In 1996, I built a driver for the NE2000/DP8390 which I did not integrate
into Solaris using the standard off-the-shelf National Semiconductor databook;
this was more challenging since the DP8390 had a number of quirks that were
faithfully reproduced in other parts (like the Realtek PCI clone) and not
documented in the off-the-shelf databooks at the time.

Note that all of the above parts were reasonably mature at the time I
was building drivers for them, and databooks were readily available.
Modern parts are developed in much faster timescales and there's often
no publicly-available datasheet when the parts come out.  Even when
there is a datasheet, the parts tend to rev quickly enough that the
datasheet might always lag behind.  The best-supported new parts are
the ones which developers have access to the datasheets from the manufacturer,
so it really pays to develop relationships with the manufacturers.

> - Do you do reverse engineering?

In my experience, the closest to reverse-engineering I usually get is
figuring out undocumented chip quirks.

> - Do you look at oher drivers from Linux or BSD?

Within the bounds of IP license restrictions, yes.  In fact, I'm
much more inclined to leverage community source when possible
than I was ten years ago.  Everyone wins this way; I'd rather
have one version of a driver that's tested on many OSes than
5 versions of drivers even if this means I don't get to start
from scratch and "do it right" as often :-).  It's quite rewarding
to be able to contribute back to a community and have my contribution
running on nearly all the non-Windows machines after some time (as
is the case with contributions to Intel ACPI CA community).

> Another question: How many Solaris developers are there at Sun?

I don't know.  There's a pretty good crowd in the OpenSolaris community, though.

> Last question: I´ m looking for a real hardware raid for SAS and SATA for
> Solaris.
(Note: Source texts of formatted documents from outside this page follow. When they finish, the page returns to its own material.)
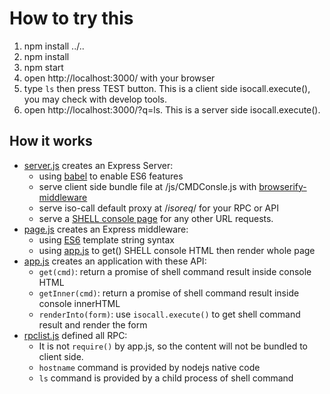 How to try this
===============

1. npm install ../..
2. npm install
3. npm start
4. open http://localhost:3000/ with your browser
5. type `ls` then press TEST button. This is a client side isocall.execute(), you may check with develop tools.
6. open http://localhost:3000/?q=ls. This is a server side isocall.execute().

How it works
------------

* <a href="server.js">server.js</a> creates an Express Server:
  * using <a href="http://babeljs.io/">babel</a> to enable ES6 features
  * serve client side bundle file at /js/CMDConsle.js with <a href="https://github.com/ForbesLindesay/browserify-middleware">browserify-middleware</a>
  * serve iso-call default proxy at /_isoreq_/ for your RPC or API
  * serve a <a href="page.js">SHELL console page</a> for any other URL requests.
* <a href="page.js">page.js</a> creates an Express middleware:
  * using <a href="http://babeljs.io/docs/learn-es6/">ES6</a> template string syntax
  * using <a href="app.js">app.js</a> to get() SHELL console HTML then render whole page
* <a href="app.js">app.js</a> creates an application with these API:
  * `get(cmd)`: return a promise of shell command result inside console HTML
  * `getInner(cmd)`: return a promise of shell command result inside console innerHTML
  * `renderInto(form)`: use `isocall.execute()` to get shell command result and render the form
* <a href="rpclist.js">rpclist.js</a> defined all RPC:
  * It is not `require()` by app.js, so the content will not be bundled to client side.
  * `hostname` command is provided by nodejs native code
  * `ls` command is provided by a child process of shell command
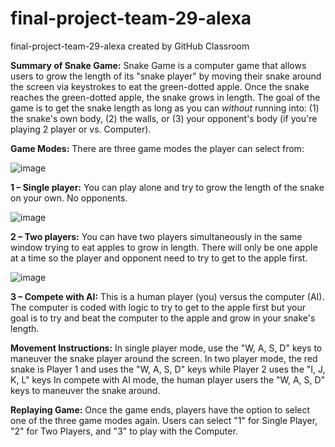 # final-project-team-29-alexa
final-project-team-29-alexa created by GitHub Classroom

**Summary of Snake Game:**
Snake Game is a computer game that allows users to grow the length of its "snake player" by moving their snake around the
screen via keystrokes to eat the green-dotted apple. Once the snake reaches the green-dotted apple, the snake grows in length.
The goal of the game is to get the snake length as long as you can *without* running into: (1) the snake's own body, (2) the walls, or (3) your opponent's body (if you're playing 2 player or vs. Computer).

**Game Modes:**
There are three game modes the player can select from:

![image](https://user-images.githubusercontent.com/57428801/70381775-6815a000-1905-11ea-8efd-3718d1d5b3b5.png)

**1 – Single player:** You can play alone and try to grow the length of the snake on your own. No opponents.

![image](https://user-images.githubusercontent.com/57428801/70381797-baef5780-1905-11ea-8f1e-db38238fb0c9.png)

**2 – Two players:** You can have two players simultaneously in the same window trying to eat apples to grow in length.
    There will only be one apple at a time so the player and opponent need to try to get to the apple first.

![image](https://user-images.githubusercontent.com/57428801/70381801-cfcbeb00-1905-11ea-8cf6-f37cc2f2f0e7.png)

**3 – Compete with AI:** This is a human player (you) versus the computer (AI). The computer is coded with logic to try to get
    to the apple first but your goal is to try and beat the computer to the apple and grow in your snake's length.

**Movement Instructions:**
In single player mode, use the "W, A, S, D" keys to maneuver the snake player around the screen.
In two player mode, the red snake is Player 1 and uses the "W, A, S, D" keys while Player 2 uses the "I, J, K, L" keys
In compete with AI mode, the human player users the "W, A, S, D" keys to maneuver the snake around.

**Replaying Game:**
Once the game ends, players have the option to select one of the three game modes again. Users can select "1" for Single Player, "2" for Two Players, and "3" to play with the Computer.
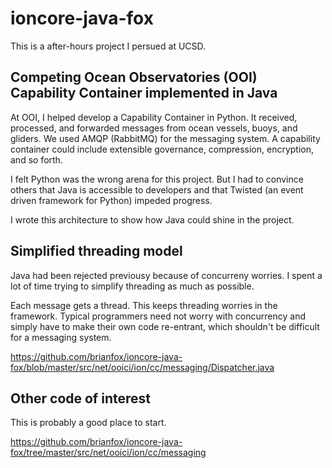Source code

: # ioncore-java-fox
This is a after-hours project I persued at UCSD. 

## Competing Ocean Observatories (OOI) Capability Container implemented in Java

At OOI, I helped develop a Capability Container in Python.  It received, processed, and forwarded
messages from ocean vessels, buoys, and gliders.  We used AMQP (RabbitMQ) for the messaging system.
A capability container could include extensible governance, compression, encryption, and so forth.

I felt Python was the wrong arena for this project.  But I had to convince others
that Java is accessible to developers and that Twisted (an event driven framework for
Python) impeded progress.

I wrote this architecture to show how Java could shine in the project.

## Simplified threading model

Java had been rejected previousy because of concurreny worries.  I spent a lot of time trying to
simplify threading as much as possible.

Each message gets a thread.  This keeps threading worries in the framework.  Typical programmers 
need not worry with concurrency and simply have to make their own code re-entrant, which shouldn't
be difficult for a messaging system.  

https://github.com/brianfox/ioncore-java-fox/blob/master/src/net/ooici/ion/cc/messaging/Dispatcher.java

## Other code of interest

This is probably a good place to start.

https://github.com/brianfox/ioncore-java-fox/tree/master/src/net/ooici/ion/cc/messaging
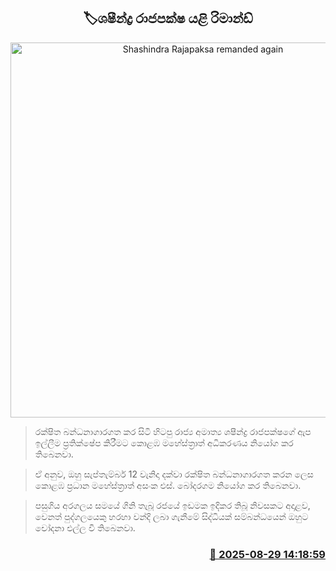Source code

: <p align='center'><b><h2 align='center' title='Shashindra Rajapaksa remanded again'>🏷ශෂීන්ද්‍ර රාජපක්ෂ යළි රිමාන්ඩ්</h2></b></p>
<p align='center'><img src='https://helakuru.sgp1.cdn.digitaloceanspaces.com/esana/images/lib/shashindra-rajapaksha-jkj.jpg' width='600' alt='Shashindra Rajapaksa remanded again'></p>

> රක්ෂිත බන්ධනාගාරගත කර සිටි හිටපු රාජ්‍ය අමාත්‍ය ශෂීන්ද්‍ර රාජපක්ෂගේ ඇප ඉල්ලීම ප්‍රතික්ෂේප කිරීමට කොළඹ මහේස්ත්‍රාත් අධිකරණය නියෝග කර තිබෙනවා.

> ඒ අනුව, ඔහු සැප්තැම්බර් 12 වැනිදා දක්වා රක්ෂිත බන්ධනාගාරගත කරන ලෙස කොළඹ ප්‍රධාන මහේස්ත්‍රාත් අසංක එස්. බෝදරගම නියෝග කර තිබෙනවා.

> පසුගිය අරගලය සමයේ ගිනි තැබූ රජයේ ඉඩමක ඉදිකර තිබූ නිවසකට අදාළව, වෙනත් පුද්ගලයෙකු හරහා වන්දි ලබා ගැනීමේ සිද්ධියක් සම්බන්ධයෙන් ඔහුට චෝදනා එල්ල වී තිබෙනවා.



<h3 align='right'><a href='https://www.helakuru.lk/esana/p/113193/'>📅 2025-08-29 14:18:59</a></h3>
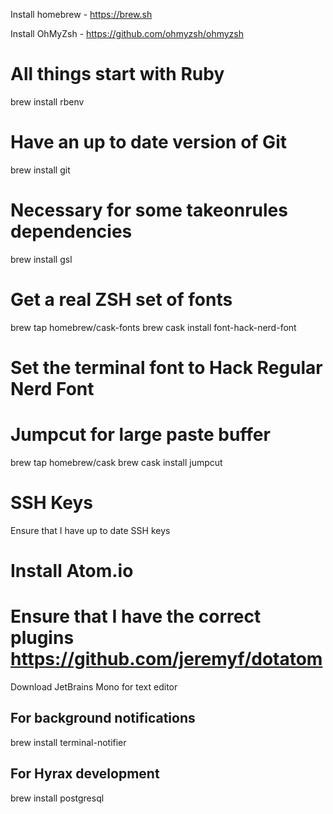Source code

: Install homebrew - https://brew.sh

Install OhMyZsh - https://github.com/ohmyzsh/ohmyzsh

# All things start with Ruby
brew install rbenv

# Have an up to date version of Git
brew install git

# Necessary for some takeonrules dependencies
brew install gsl

# Get a real ZSH set of fonts
brew tap homebrew/cask-fonts
brew cask install font-hack-nerd-font

# Set the terminal font to Hack Regular Nerd Font

# Jumpcut for large paste buffer
brew tap homebrew/cask
brew cask install jumpcut

# SSH Keys
Ensure that I have up to date SSH keys

# Install Atom.io
# Ensure that I have the correct plugins https://github.com/jeremyf/dotatom
Download JetBrains Mono for text editor

## For background notifications
brew install terminal-notifier

## For Hyrax development
brew install postgresql
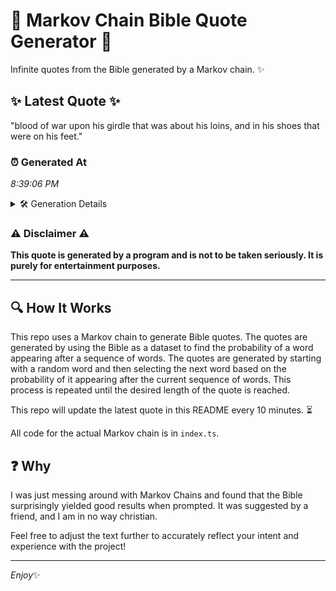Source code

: # 📖 Markov Chain Bible Quote Generator 📖

Infinite quotes from the Bible generated by a Markov chain. ✨

## ✨ Latest Quote ✨
"blood of war upon his girdle that was about his loins, and in his shoes that were on his feet."

### ⏰ Generated At
*8:39:06 PM*

<details>
    <summary>🛠️ Generation Details</summary>
    <p>
        <strong>🌱 Seed:</strong> blood<br>
        <strong>🔄 Iterations:</strong> 19<br>
        <strong>📜 Context History:</strong><br>[ blood ]: of<br>[ blood, of ]: war<br>[ blood, of, war ]: upon<br>[ blood, of, war, upon ]: his<br>[ blood, of, war, upon, his ]: girdle<br>[ blood, of, war, upon, his, girdle ]: that<br>[ of, war, upon, his, girdle, that ]: was<br>[ war, upon, his, girdle, that, was ]: about<br>[ upon, his, girdle, that, was, about ]: his<br>[ his, girdle, that, was, about, his ]: loins,<br>[ girdle, that, was, about, his, loins, ]: and<br>[ that, was, about, his, loins,, and ]: in<br>[ was, about, his, loins,, and, in ]: his<br>[ about, his, loins,, and, in, his ]: shoes<br>[ his, loins,, and, in, his, shoes ]: that<br>[ loins,, and, in, his, shoes, that ]: were<br>[ and, in, his, shoes, that, were ]: on<br>[ in, his, shoes, that, were, on ]: his<br>[ his, shoes, that, were, on, his ]: feet.<br>
    </p>
</details>

### ⚠️ Disclaimer ⚠️
**This quote is generated by a program and is not to be taken seriously. It is purely for entertainment purposes.**

---

## 🔍 How It Works

This repo uses a Markov chain to generate Bible quotes. The quotes are generated by using the Bible as a dataset to find the probability of a word appearing after a sequence of words. The quotes are generated by starting with a random word and then selecting the next word based on the probability of it appearing after the current sequence of words. This process is repeated until the desired length of the quote is reached.

This repo will update the latest quote in this README every 10 minutes. ⏳

All code for the actual Markov chain is in `index.ts`.

## ❓ Why

I was just messing around with Markov Chains and found that the Bible surprisingly yielded good results when prompted. 
It was suggested by a friend, and I am in no way christian.

Feel free to adjust the text further to accurately reflect your intent and experience with the project!

---

*Enjoy*✨
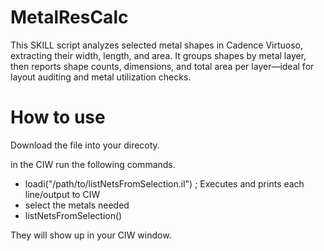 # MetalResCalc
This SKILL script analyzes selected metal shapes in Cadence Virtuoso, extracting their width, length, and area. It groups shapes by metal layer, then reports shape counts, dimensions, and total area per layer—ideal for layout auditing and metal utilization checks.


# How to use

Download the file into your direcoty.

in the CIW run the following commands.

 - loadi("/path/to/listNetsFromSelection.il")   ; Executes and prints each line/output to CIW
 - select the metals needed 
 - listNetsFromSelection()

They will show up in your CIW window.

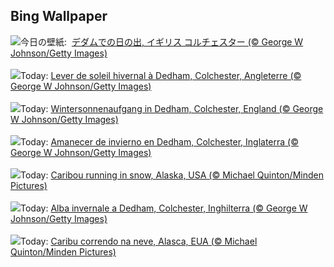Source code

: ## Bing Wallpaper
![](https://www.bing.com/th?id=OHR.BoxingDaySunrise_JA-JP3167199681_UHD.jpg&w=1000)今日の壁紙: &nbsp;[デダムでの日の出, イギリス コルチェスター (© George W Johnson/Getty Images)](https://www.bing.com/th?id=OHR.BoxingDaySunrise_JA-JP3167199681_UHD.jpg)
<br><br/>
![](https://www.bing.com/th?id=OHR.BoxingDaySunrise_FR-FR4883075706_UHD.jpg&w=1000)Today: [Lever de soleil hivernal à Dedham, Colchester, Angleterre (© George W Johnson/Getty Images)](https://www.bing.com/th?id=OHR.BoxingDaySunrise_FR-FR4883075706_UHD.jpg)
<br><br/>
![](https://www.bing.com/th?id=OHR.BoxingDaySunrise_DE-DE5103627407_UHD.jpg&w=1000)Today: [Wintersonnenaufgang in Dedham, Colchester, England (© George W Johnson/Getty Images)](https://www.bing.com/th?id=OHR.BoxingDaySunrise_DE-DE5103627407_UHD.jpg)
<br><br/>
![](https://www.bing.com/th?id=OHR.BoxingDaySunrise_ES-ES5793885538_UHD.jpg&w=1000)Today: [Amanecer de invierno en Dedham, Colchester, Inglaterra (© George W Johnson/Getty Images)](https://www.bing.com/th?id=OHR.BoxingDaySunrise_ES-ES5793885538_UHD.jpg)
<br><br/>
![](https://www.bing.com/th?id=OHR.CaribouChristmas_EN-GB8094592900_UHD.jpg&w=1000)Today: [Caribou running in snow, Alaska, USA (© Michael Quinton/Minden Pictures)](https://www.bing.com/th?id=OHR.CaribouChristmas_EN-GB8094592900_UHD.jpg)
<br><br/>
![](https://www.bing.com/th?id=OHR.BoxingDaySunrise_IT-IT0476849181_UHD.jpg&w=1000)Today: [Alba invernale a Dedham, Colchester, Inghilterra (© George W Johnson/Getty Images)](https://www.bing.com/th?id=OHR.BoxingDaySunrise_IT-IT0476849181_UHD.jpg)
<br><br/>
![](https://www.bing.com/th?id=OHR.CaribouChristmas_PT-BR2682904328_UHD.jpg&w=1000)Today: [Caribu correndo na neve, Alasca, EUA (© Michael Quinton/Minden Pictures)](https://www.bing.com/th?id=OHR.CaribouChristmas_PT-BR2682904328_UHD.jpg)
<br><br/>
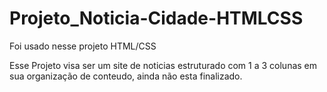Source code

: # Projeto_Noticia-Cidade-HTMLCSS

Foi usado nesse projeto  HTML/CSS

Esse Projeto visa ser um site de noticias estruturado com 1 a 3 colunas 
em sua organização de conteudo, ainda não esta finalizado.
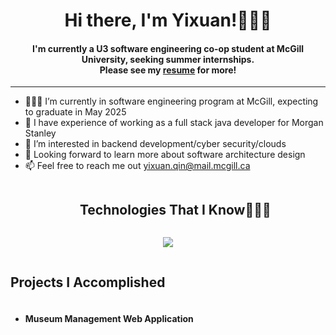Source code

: <div align="center">
<h1 align="center">Hi there, I'm Yixuan!🙋🏻‍♀️</h1>
<h4 align="center">I'm currently a U3 software engineering co-op student at McGill University, seeking summer internships. <br>
  Please see my <a href="https://github.com/qinyixuansachie/qinyixuansachie/blob/b21b492f0015769cc16c9df60c6f1dc768cc9b6d/CV2023.pdf"
target="_blank">resume</a> for more!</h4>
</div>

-----

- 🧑🏻‍🎓 I’m currently in software engineering program at McGill, expecting to graduate in May 2025
- 💼 I have experience of working as a full stack java developer for Morgan Stanley
- 🧐 I’m interested in backend development/cyber security/clouds
- 💞️ Looking forward to learn more about software architecture design
- 📫 Feel free to reach me out yixuan.qin@mail.mcgill.ca

<!--h1 without bottom border-->
<div id="user-content-toc">
  <ul align="center">
    <summary><h2 style="display: inline-block">Technologies That I Know👨🏻‍💻</h2></summary>
  </ul>
</div>
<!--tech stack icons-->
<p align="center">
  <a href="https://skillicons.dev">
    <img src="https://skillicons.dev/icons?i=git,gradle,jenkins,discord,docker,kafka,ocaml,postgres,spring,github,html,idea,java,js,vue,visualstudio,py,react,redux&perline=14" />
  </a>
</p>

<p>
  <h2 style="display: inline-block"  align="center">Projects I Accomplished</h2>
  <h4>
  <ul>
    <li><a href="https://github.com/McGill-ECSE321-Fall2022/project-group-08" style="text-decoration:none" target="_blank">Museum Management Web Application</a></li>
  </ul>
  </h4>
</p>

<!---
MatsuzawaKiku/MatsuzawaKiku is a ✨ special ✨ repository because its `README.md` (this file) appears on your GitHub profile.
You can click the Preview link to take a look at your changes.
--->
Is there anything else than Areca and HP? Adaptec and 3ware seem
> not to work, according to their websits?

Not to deflect your question, but have you considered running ZFS
on top of a multiport SATA card without "hardware" RAID?  From a data
reliability perspective, this arguably gives you the best results and
allows you to trade-off reliability, performance and space-efficiency
as desired.  Just in the last week, there have been two reports from
users of ZFS in which errors in their storage systems were discovered
using ZFS and had previously been quietly corrupting data.